GOAL OF THE EXERCISE
Before you return the entries below, strip out the pictures and keep all else exact.

(Document images with source code)

----------------

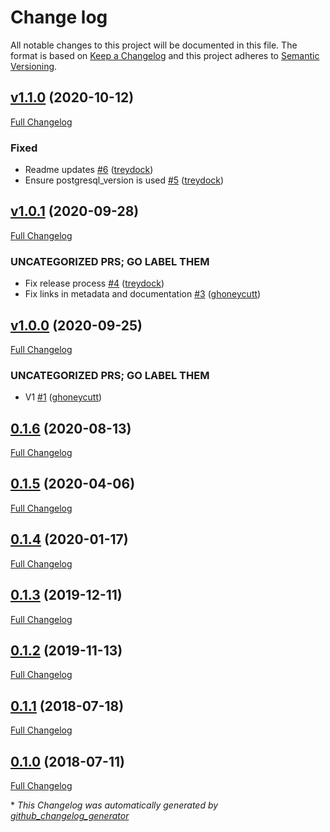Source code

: # Change log

All notable changes to this project will be documented in this file. The format is based on [Keep a Changelog](http://keepachangelog.com/en/1.0.0/) and this project adheres to [Semantic Versioning](http://semver.org).

## [v1.1.0](https://github.com/tailored-automation/puppet-module-patroni/tree/v1.1.0) (2020-10-12)

[Full Changelog](https://github.com/tailored-automation/puppet-module-patroni/compare/v1.0.1...v1.1.0)

### Fixed

- Readme updates [\#6](https://github.com/tailored-automation/puppet-module-patroni/pull/6) ([treydock](https://github.com/treydock))
- Ensure postgresql\_version is used [\#5](https://github.com/tailored-automation/puppet-module-patroni/pull/5) ([treydock](https://github.com/treydock))

## [v1.0.1](https://github.com/tailored-automation/puppet-module-patroni/tree/v1.0.1) (2020-09-28)

[Full Changelog](https://github.com/tailored-automation/puppet-module-patroni/compare/v1.0.0...v1.0.1)

### UNCATEGORIZED PRS; GO LABEL THEM

- Fix release process [\#4](https://github.com/tailored-automation/puppet-module-patroni/pull/4) ([treydock](https://github.com/treydock))
- Fix links in metadata and documentation [\#3](https://github.com/tailored-automation/puppet-module-patroni/pull/3) ([ghoneycutt](https://github.com/ghoneycutt))

## [v1.0.0](https://github.com/tailored-automation/puppet-module-patroni/tree/v1.0.0) (2020-09-25)

[Full Changelog](https://github.com/tailored-automation/puppet-module-patroni/compare/0.1.6...v1.0.0)

### UNCATEGORIZED PRS; GO LABEL THEM

- V1 [\#1](https://github.com/tailored-automation/puppet-module-patroni/pull/1) ([ghoneycutt](https://github.com/ghoneycutt))

## [0.1.6](https://github.com/tailored-automation/puppet-module-patroni/tree/0.1.6) (2020-08-13)

[Full Changelog](https://github.com/tailored-automation/puppet-module-patroni/compare/0.1.5...0.1.6)

## [0.1.5](https://github.com/tailored-automation/puppet-module-patroni/tree/0.1.5) (2020-04-06)

[Full Changelog](https://github.com/tailored-automation/puppet-module-patroni/compare/0.1.4...0.1.5)

## [0.1.4](https://github.com/tailored-automation/puppet-module-patroni/tree/0.1.4) (2020-01-17)

[Full Changelog](https://github.com/tailored-automation/puppet-module-patroni/compare/0.1.3...0.1.4)

## [0.1.3](https://github.com/tailored-automation/puppet-module-patroni/tree/0.1.3) (2019-12-11)

[Full Changelog](https://github.com/tailored-automation/puppet-module-patroni/compare/0.1.2...0.1.3)

## [0.1.2](https://github.com/tailored-automation/puppet-module-patroni/tree/0.1.2) (2019-11-13)

[Full Changelog](https://github.com/tailored-automation/puppet-module-patroni/compare/0.1.1...0.1.2)

## [0.1.1](https://github.com/tailored-automation/puppet-module-patroni/tree/0.1.1) (2018-07-18)

[Full Changelog](https://github.com/tailored-automation/puppet-module-patroni/compare/0.1.0...0.1.1)

## [0.1.0](https://github.com/tailored-automation/puppet-module-patroni/tree/0.1.0) (2018-07-11)

[Full Changelog](https://github.com/tailored-automation/puppet-module-patroni/compare/15ab29b2005e537b33a4fad75c22364ce436c439...0.1.0)



\* *This Changelog was automatically generated by [github_changelog_generator](https://github.com/skywinder/Github-Changelog-Generator)*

----------------

EXERCISE OUTPUT
Source code

: # Change log

All notable changes to this project will be documented in this file. The format is based on [Keep a Changelog](http://keepachangelog.com/en/1.0.0/) and this project adheres to [Semantic Versioning](http://semver.org).

## [v1.1.0](https://github.com/tailored-automation/puppet-module-patroni/tree/v1.1.0) (2020-10-12)

[Full Changelog](https://github.com/tailored-automation/puppet-module-patroni/compare/v1.0.1...v1.1.0)

### Fixed

- Readme updates [\#6](https://github.com/tailored-automation/puppet-module-patroni/pull/6) ([treydock](https://github.com/treydock))
- Ensure postgresql\_version is used [\#5](https://github.com/tailored-automation/puppet-module-patroni/pull/5) ([treydock](https://github.com/treydock))

## [v1.0.1](https://github.com/tailored-automation/puppet-module-patroni/tree/v1.0.1) (2020-09-28)

[Full Changelog](https://github.com/tailored-automation/puppet-module-patroni/compare/v1.0.0...v1.0.1)

### UNCATEGORIZED PRS; GO LABEL THEM

- Fix release process [\#4](https://github.com/tailored-automation/puppet-module-patroni/pull/4) ([treydock](https://github.com/treydock))
- Fix links in metadata and documentation [\#3](https://github.com/tailored-automation/puppet-module-patroni/pull/3) ([ghoneycutt](https://github.com/ghoneycutt))

## [v1.0.0](https://github.com/tailored-automation/puppet-module-patroni/tree/v1.0.0) (2020-09-25)

[Full Changelog](https://github.com/tailored-automation/puppet-module-patroni/compare/0.1.6...v1.0.0)

### UNCATEGORIZED PRS; GO LABEL THEM

- V1 [\#1](https://github.com/tailored-automation/puppet-module-patroni/pull/1) ([ghoneycutt](https://github.com/ghoneycutt))

## [0.1.6](https://github.com/tailored-automation/puppet-module-patroni/tree/0.1.6) (2020-08-13)

[Full Changelog](https://github.com/tailored-automation/puppet-module-patroni/compare/0.1.5...0.1.6)

## [0.1.5](https://github.com/tailored-automation/puppet-module-patroni/tree/0.1.5) (2020-04-06)

[Full Changelog](https://github.com/tailored-automation/puppet-module-patroni/compare/0.1.4...0.1.5)

## [0.1.4](https://github.com/tailored-automation/puppet-module-patroni/tree/0.1.4) (2020-01-17)

[Full Changelog](https://github.com/tailored-automation/puppet-module-patroni/compare/0.1.3...0.1.4)

## [0.1.3](https://github.com/tailored-automation/puppet-module-patroni/tree/0.1.3) (2019-12-11)

[Full Changelog](https://github.com/tailored-automation/puppet-module-patroni/compare/0.1.2...0.1.3)

## [0.1.2](https://github.com/tailored-automation/puppet-module-patroni/tree/0.1.2) (2019-11-13)

[Full Changelog](https://github.com/tailored-automation/puppet-module-patroni/compare/0.1.1...0.1.2)

## [0.1.1](https://github.com/tailored-automation/puppet-module-patroni/tree/0.1.1) (2018-07-18)

[Full Changelog](https://github.com/tailored-automation/puppet-module-patroni/compare/0.1.0...0.1.1)

## [0.1.0](https://github.com/tailored-automation/puppet-module-patroni/tree/0.1.0) (2018-07-11)

[Full Changelog](https://github.com/tailored-automation/puppet-module-patroni/compare/15ab29b2005e537b33a4fad75c22364ce436c439...0.1.0)



\* *This Changelog was automatically generated by [github_changelog_generator](https://github.com/skywinder/Github-Changelog-Generator)*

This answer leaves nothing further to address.